Moving Towards a Safe and Just Asylum Process


photo credit: Mike DuBose

On August 8, the Department of Homeland Security stated it was preparing to end the “Remain in Mexico” policy. Asylum seekers will now be allowed to cross the border on the day of their hearings and stay in the United States while awaiting a decision.

What is “Remain in Mexico”?

The Migrant Protection Protocols (MPP) program, commonly known as the “Remain in Mexico” policy, began in January 2019 during the Trump administration. President Joe Biden attempted to end the program in June 2021, honoring a campaign promise to end former President Trump’s “detrimental asylum policies.” The Biden administration was blocked, however, when the Attorneys General from Texas and Missouri sued, and U.S. District Judge Matthew Kacsmaryk issued an injunction, impeding the termination of the program.

“Remain in Mexico” allows US border officials to return non-Mexican asylum seekers to Mexico while their claims are adjudicated in US immigration courts.
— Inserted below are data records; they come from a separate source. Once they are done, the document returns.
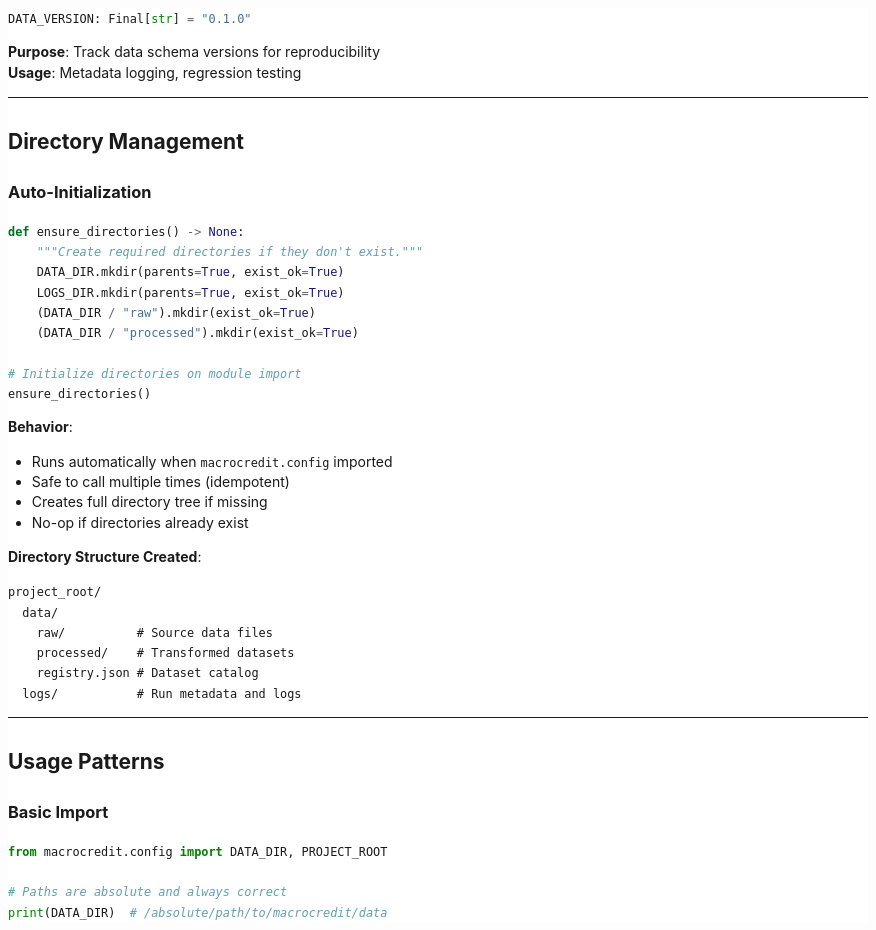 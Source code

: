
 ```python
DATA_VERSION: Final[str] = "0.1.0"
```

**Purpose**: Track data schema versions for reproducibility  
**Usage**: Metadata logging, regression testing

---

## Directory Management

### Auto-Initialization

```python
def ensure_directories() -> None:
    """Create required directories if they don't exist."""
    DATA_DIR.mkdir(parents=True, exist_ok=True)
    LOGS_DIR.mkdir(parents=True, exist_ok=True)
    (DATA_DIR / "raw").mkdir(exist_ok=True)
    (DATA_DIR / "processed").mkdir(exist_ok=True)

# Initialize directories on module import
ensure_directories()
```

**Behavior**:
- Runs automatically when `macrocredit.config` imported
- Safe to call multiple times (idempotent)
- Creates full directory tree if missing
- No-op if directories already exist

**Directory Structure Created**:
```
project_root/
  data/
    raw/          # Source data files
    processed/    # Transformed datasets
    registry.json # Dataset catalog
  logs/           # Run metadata and logs
```

---

## Usage Patterns

### Basic Import

```python
from macrocredit.config import DATA_DIR, PROJECT_ROOT

# Paths are absolute and always correct
print(DATA_DIR)  # /absolute/path/to/macrocredit/data
```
Under the agreement, the Mexican government should guarantee that asylum seekers have access to work, health care, and education while they wait. Asylum seekers are at risk of kidnapping, extortion, rape, and other abuses in Mexico while they await a decision. As a result, many asylum seekers are fearful of going outside or interacting with Mexican officials, making it difficult to obtain these benefits.

According to DHS records, between December 2021 and early July, about 5,800 asylum seekers were sent back to Mexico to await their U.S. court dates. Most were adults from Nicaragua and Venezuela.

Battle in the Courts

On June 30, the Supreme Court ruled in a 5-4 opinion that the Biden administration could end the “Remain in Mexico” policy. The administration, however, remained silent for weeks, surprising and angering immigration advocates who urged the president to take immediate action.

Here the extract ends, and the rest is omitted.